As I've noted previously, I share this document primarily to document what has happened to two lay Catholic theologians who happen to be gay and to have lived in a committed relationship for many years. I've shared this document as the synod in Rome has been occurring because it seems to me to be related in the most direct way possible to the issues the synod is discussing. But to be honest, I don't expect anything at all to change due to my having told this story in a public way — due to my having made this document public. 

It will be there for those in the future who may wish to document how Catholic pastoral leaders have been capable of treating gay Catholics in this period of history. But for Steve and me, telling the story will make little difference at all, nor do I think the telling of the story will make any difference at all to the Catholic community or the institutional church at this point in time.

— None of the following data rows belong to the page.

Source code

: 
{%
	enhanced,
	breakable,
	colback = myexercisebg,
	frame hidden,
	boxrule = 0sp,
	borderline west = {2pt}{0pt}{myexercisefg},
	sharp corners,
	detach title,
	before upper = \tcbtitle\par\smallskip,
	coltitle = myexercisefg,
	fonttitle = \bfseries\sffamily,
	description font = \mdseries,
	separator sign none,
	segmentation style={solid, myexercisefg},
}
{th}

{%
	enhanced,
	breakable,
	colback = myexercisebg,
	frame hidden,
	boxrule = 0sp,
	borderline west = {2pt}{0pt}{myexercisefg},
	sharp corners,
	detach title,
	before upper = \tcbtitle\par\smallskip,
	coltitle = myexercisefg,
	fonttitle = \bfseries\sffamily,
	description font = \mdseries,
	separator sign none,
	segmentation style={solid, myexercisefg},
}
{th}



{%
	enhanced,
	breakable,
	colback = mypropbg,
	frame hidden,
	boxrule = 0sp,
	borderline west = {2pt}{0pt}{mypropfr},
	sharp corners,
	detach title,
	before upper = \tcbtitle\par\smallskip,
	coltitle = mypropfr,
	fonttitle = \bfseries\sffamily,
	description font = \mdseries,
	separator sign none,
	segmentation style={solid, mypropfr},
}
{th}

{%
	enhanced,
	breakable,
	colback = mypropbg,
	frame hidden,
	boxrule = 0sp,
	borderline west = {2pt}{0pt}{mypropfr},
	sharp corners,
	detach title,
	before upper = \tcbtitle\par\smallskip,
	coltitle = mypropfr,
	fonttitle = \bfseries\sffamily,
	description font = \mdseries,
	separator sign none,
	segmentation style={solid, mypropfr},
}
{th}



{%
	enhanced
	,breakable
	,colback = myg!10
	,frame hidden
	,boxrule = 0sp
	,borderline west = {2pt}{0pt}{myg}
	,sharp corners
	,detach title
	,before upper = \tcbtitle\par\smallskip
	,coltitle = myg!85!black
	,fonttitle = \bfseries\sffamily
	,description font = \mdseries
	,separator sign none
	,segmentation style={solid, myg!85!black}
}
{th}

The shattering took place, and the shards of glass cannot be fused back together. Nor, truth be told, has there been any will at all on the part of the Catholic community or the institutional church to put our shattered careers back together, to apologize for the harm done to us, even to acknowledge the harm. As Mr. Bush (I'm speaking of the Jeb! one) recently said about yet another gun massacre on yet another American campus, "Stuff happens." Mr. Bush is echoing Mr. Rumsfeld,* war minister of the brother of Jeb! who was previously president, as Mr. Rumsfeld spoke of the massive devastation caused in the Middle East by war.

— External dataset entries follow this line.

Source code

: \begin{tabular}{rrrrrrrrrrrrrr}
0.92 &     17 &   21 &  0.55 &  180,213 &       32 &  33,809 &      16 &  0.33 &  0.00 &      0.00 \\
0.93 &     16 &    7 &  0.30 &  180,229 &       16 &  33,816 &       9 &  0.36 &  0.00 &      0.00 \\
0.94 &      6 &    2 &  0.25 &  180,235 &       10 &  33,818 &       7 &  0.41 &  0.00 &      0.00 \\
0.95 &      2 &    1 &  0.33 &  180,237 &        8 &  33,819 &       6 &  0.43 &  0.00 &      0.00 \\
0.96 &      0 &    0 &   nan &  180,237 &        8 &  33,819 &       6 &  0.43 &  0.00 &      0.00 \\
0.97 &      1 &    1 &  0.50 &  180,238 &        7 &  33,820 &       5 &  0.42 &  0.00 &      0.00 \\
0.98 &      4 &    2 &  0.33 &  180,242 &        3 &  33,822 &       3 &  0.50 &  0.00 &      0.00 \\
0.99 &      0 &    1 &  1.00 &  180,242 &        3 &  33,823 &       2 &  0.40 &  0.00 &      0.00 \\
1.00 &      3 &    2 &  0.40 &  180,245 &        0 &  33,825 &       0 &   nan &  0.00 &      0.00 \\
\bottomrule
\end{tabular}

Life goes on — for us, for those who did this to us. There is little price at all to be paid on the part of institutions, including religious ones, who shatter the lives of little people. For the very few people in the world who might wade through the tedious document I've just shared here, the institution that did this to us will pay a moral price, of course, insofar as people are horrified that it could do this to people while proclaiming gospel values, and could get away with what it did.

But, as many of us have noticed as Catholic pastoral leaders have dealt with the abuse crisis, paying a moral price truly doesn't mean much to many Catholic pastoral leaders when all is said and done. Having seen lives shattered, having participated in shattering lives, having themselves shattered human lives, they're very capable of shrugging their shoulders and carrying on, knowing that they will pay little or no price outside the realm of morality (and who cares about that?).

Stuff happens.

Sharing this document will not change anything at all in the Catholic community or institution because, at one level, nothing at all has really changed since the early 1990s in how that community and institution deal with LGBT human beings. If anything, we've seen even more targeting and abuse of LGBT employees of Catholic institutions in the past several years.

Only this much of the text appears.